While a vision statement is a picture of your desired future, a mission statement describes what you must do to achieve your vision or your desired future. It’s also a way of stating your life purpose.
If your vision was to become a successful entrepreneur, your mission might be to gain the education and funding needed, choose a business category and location, and attract customers.
But some people prefer to think of a mission statement as a life purpose, what you must do to fulfill your potential and achieve your highest good. It can be very rewarding to feel you have a noble purpose in life and are working toward it.
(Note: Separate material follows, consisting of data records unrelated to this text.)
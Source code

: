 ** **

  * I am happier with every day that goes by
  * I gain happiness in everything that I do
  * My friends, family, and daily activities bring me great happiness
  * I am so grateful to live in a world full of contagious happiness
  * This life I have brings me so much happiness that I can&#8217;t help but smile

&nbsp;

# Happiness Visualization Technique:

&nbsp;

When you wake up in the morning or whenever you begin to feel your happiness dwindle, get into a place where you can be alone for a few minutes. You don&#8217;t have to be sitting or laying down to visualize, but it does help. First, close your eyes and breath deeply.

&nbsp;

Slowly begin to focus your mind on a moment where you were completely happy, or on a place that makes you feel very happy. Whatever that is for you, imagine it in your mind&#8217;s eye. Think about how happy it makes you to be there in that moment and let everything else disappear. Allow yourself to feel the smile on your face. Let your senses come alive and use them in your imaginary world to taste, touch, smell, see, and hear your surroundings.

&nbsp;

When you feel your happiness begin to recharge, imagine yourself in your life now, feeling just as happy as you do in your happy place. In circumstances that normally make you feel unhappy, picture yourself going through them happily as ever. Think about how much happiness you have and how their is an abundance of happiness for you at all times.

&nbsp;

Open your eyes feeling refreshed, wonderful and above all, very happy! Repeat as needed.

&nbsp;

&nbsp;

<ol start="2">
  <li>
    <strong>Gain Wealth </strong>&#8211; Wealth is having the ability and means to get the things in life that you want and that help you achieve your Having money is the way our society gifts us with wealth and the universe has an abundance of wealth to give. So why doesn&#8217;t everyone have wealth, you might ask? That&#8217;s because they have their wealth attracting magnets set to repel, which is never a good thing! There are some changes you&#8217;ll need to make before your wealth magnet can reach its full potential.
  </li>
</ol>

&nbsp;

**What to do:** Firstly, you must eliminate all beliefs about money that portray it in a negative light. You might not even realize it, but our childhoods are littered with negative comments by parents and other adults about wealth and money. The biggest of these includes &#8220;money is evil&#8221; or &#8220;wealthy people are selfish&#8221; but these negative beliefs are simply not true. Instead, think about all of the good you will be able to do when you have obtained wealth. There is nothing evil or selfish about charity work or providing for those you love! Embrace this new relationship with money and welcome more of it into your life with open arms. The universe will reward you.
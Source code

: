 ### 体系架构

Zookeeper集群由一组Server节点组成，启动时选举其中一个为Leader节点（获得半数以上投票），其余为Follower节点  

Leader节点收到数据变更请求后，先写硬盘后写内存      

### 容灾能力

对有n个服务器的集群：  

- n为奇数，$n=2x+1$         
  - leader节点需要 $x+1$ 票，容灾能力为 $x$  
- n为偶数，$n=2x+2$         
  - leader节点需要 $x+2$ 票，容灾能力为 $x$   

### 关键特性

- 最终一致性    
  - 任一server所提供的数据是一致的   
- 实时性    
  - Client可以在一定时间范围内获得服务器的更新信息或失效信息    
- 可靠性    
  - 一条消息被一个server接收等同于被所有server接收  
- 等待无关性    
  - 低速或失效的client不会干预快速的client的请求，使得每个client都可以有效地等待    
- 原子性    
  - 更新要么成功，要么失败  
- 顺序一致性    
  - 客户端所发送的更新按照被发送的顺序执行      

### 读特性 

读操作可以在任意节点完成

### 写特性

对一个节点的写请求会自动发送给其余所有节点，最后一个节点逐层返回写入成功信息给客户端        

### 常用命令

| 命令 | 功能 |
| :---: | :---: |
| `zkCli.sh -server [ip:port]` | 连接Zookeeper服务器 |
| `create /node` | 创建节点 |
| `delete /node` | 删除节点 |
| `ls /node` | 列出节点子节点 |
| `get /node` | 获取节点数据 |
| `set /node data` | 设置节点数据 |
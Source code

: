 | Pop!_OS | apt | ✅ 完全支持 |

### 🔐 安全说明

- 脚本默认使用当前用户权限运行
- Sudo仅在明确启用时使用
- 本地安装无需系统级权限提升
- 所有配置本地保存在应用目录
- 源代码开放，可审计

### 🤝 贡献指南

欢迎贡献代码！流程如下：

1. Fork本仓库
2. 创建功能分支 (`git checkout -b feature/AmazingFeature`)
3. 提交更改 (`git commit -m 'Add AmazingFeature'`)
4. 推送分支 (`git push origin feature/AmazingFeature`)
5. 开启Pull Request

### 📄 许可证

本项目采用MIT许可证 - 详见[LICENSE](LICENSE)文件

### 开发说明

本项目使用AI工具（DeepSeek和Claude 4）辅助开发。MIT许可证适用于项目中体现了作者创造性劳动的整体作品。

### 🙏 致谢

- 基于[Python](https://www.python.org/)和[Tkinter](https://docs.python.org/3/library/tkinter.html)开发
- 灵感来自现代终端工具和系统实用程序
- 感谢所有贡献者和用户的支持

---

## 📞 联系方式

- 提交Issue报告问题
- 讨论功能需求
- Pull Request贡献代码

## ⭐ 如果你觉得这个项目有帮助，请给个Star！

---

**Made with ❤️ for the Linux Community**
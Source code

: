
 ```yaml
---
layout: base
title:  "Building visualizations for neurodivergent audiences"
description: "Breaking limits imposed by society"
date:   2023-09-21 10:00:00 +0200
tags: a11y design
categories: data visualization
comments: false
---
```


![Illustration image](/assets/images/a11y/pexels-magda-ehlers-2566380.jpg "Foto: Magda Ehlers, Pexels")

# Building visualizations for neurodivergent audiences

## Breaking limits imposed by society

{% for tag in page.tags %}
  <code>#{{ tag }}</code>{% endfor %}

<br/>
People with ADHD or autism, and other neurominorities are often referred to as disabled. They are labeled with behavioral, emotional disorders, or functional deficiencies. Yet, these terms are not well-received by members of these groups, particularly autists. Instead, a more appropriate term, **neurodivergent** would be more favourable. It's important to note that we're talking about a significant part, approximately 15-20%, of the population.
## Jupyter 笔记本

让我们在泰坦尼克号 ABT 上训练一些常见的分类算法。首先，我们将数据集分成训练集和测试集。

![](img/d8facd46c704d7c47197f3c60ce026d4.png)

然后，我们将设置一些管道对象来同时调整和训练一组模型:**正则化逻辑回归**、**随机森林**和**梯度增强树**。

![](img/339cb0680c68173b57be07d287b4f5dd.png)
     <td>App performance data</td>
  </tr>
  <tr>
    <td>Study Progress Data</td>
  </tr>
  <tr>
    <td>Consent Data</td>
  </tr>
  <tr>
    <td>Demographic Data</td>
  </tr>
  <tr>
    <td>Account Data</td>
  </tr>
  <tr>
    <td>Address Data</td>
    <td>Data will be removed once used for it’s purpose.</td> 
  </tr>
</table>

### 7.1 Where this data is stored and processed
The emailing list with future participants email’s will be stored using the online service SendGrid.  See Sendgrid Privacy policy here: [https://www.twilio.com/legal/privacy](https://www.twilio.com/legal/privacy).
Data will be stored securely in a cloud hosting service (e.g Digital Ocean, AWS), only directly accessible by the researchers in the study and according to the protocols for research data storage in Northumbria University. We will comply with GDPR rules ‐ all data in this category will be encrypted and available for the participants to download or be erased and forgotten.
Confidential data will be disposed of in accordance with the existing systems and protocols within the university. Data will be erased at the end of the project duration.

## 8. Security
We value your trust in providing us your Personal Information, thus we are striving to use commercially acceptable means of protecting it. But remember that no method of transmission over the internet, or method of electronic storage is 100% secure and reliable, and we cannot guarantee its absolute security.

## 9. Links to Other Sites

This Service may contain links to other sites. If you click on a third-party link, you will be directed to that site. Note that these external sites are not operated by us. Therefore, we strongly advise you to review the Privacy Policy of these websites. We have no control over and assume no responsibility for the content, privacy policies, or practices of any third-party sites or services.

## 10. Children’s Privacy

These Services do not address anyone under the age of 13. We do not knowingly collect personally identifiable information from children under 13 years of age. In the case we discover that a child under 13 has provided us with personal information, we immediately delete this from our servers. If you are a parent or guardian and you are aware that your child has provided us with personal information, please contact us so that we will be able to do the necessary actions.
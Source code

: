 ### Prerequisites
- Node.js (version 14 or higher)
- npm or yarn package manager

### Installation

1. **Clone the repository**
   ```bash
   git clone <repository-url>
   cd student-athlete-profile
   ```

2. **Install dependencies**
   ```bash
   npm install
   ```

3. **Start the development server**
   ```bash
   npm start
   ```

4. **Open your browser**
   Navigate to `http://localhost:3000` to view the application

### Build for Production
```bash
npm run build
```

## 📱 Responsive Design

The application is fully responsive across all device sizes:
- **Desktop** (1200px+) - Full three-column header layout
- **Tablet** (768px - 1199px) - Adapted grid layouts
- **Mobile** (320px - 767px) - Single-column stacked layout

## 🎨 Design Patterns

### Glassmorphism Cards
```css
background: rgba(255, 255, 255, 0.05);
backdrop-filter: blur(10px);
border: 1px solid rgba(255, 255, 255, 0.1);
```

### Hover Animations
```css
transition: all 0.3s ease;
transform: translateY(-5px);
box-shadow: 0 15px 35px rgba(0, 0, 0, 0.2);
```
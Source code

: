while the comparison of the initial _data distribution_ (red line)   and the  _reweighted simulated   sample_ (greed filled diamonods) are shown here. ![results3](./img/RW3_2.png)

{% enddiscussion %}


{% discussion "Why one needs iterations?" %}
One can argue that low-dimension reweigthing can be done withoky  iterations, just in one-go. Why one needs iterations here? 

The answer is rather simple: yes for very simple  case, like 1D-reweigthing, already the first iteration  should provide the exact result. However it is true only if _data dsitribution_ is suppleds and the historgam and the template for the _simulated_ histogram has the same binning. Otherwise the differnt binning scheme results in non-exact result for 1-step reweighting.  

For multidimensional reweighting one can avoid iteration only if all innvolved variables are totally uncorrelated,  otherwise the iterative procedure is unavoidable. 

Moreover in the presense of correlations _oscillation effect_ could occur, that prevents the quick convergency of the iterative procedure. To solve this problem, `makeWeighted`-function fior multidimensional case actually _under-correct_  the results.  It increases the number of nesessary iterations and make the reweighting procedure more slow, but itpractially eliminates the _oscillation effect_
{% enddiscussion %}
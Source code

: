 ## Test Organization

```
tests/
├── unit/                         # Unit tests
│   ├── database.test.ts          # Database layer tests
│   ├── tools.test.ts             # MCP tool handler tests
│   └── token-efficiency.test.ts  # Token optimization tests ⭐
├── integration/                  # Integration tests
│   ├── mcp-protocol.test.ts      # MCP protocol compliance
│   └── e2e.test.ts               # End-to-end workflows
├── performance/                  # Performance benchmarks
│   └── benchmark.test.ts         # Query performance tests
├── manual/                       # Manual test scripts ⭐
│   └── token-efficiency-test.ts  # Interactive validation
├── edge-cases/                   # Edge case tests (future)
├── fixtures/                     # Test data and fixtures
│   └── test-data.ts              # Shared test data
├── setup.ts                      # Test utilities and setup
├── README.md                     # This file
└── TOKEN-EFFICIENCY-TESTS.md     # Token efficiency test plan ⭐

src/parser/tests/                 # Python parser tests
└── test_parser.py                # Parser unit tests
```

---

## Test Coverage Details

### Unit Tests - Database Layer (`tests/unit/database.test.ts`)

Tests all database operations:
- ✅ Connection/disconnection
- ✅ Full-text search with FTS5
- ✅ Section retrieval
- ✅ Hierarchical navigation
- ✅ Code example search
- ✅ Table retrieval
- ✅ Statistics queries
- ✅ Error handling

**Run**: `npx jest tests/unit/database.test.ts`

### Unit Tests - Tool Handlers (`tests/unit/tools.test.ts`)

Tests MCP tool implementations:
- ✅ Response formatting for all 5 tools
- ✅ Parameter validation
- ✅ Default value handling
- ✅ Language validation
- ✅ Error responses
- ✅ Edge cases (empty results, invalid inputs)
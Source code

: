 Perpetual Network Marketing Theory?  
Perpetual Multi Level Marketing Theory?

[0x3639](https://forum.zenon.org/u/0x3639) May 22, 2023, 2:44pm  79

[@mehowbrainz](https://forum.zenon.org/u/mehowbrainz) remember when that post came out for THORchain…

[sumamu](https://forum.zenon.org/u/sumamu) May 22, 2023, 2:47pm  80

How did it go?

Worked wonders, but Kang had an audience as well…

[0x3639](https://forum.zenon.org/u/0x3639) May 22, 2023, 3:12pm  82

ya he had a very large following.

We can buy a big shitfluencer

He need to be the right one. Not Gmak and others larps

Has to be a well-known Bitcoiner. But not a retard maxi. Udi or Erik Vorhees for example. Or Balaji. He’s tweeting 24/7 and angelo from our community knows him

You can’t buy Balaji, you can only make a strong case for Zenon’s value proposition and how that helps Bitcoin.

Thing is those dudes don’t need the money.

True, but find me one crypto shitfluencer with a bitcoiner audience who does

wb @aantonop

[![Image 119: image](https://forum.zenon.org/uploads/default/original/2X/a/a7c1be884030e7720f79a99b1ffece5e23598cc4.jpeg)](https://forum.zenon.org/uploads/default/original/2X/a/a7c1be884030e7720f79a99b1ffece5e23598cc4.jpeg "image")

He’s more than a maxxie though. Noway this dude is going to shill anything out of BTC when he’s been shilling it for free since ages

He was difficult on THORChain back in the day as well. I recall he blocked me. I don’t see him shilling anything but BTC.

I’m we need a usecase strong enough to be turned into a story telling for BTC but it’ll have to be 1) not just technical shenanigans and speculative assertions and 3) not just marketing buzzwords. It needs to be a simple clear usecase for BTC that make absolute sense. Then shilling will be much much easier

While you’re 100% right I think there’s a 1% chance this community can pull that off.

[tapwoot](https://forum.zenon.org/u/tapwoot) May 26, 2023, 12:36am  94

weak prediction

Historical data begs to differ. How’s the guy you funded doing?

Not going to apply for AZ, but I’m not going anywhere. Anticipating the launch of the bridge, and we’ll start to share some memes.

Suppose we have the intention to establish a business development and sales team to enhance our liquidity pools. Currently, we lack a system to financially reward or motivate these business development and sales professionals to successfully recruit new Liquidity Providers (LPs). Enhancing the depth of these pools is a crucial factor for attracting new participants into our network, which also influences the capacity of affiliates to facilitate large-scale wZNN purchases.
If this is the kind of mission statement that appeals to you, one way to define it is to think about the intersection of your greatest abilities with the greatest need in the marketplace, community or world. For example, perhaps you want to be a manager for an international organization fighting hunger. Or perhaps you want to be a professional athlete where the demand is great for your skills and the pay is outstanding.
Personal mission statement and purpose in life
An excellent TEDx video on YouTube by Adam Leipzig tells about his participation in a 25th reunion of Yale alumni. He found that many of his classmates were deeply disappointed with their lives, but others including him were very satisfied with theirs. Leipzig said of the satisfied group, “I discovered that each of them knew something about their life purpose because they knew five things:
- who they were,
- what they did,
- who they did it for,
- what those people wanted or needed,
- and what they got out of it, how they changed as a result.”
Leipzig gave as an example, if you were an author of children’s books, you might say, “your life purpose is: ‘I write books for children, so they can fall asleep at night, so they can have awesome dreams.’”
You don’t have to wait 25 years after graduation to come up with your own inspiring life purpose or mission statement.
Take the time now to craft your own personal mission statement using the five points above or what it would take to turn your vision into reality. Put it in the present tense, as if it were already true. This can be a great motivator and guiding tool if you keep it handy in written form and refer to it often. Feeling that you have a clear mission or purpose in life is very uplifting.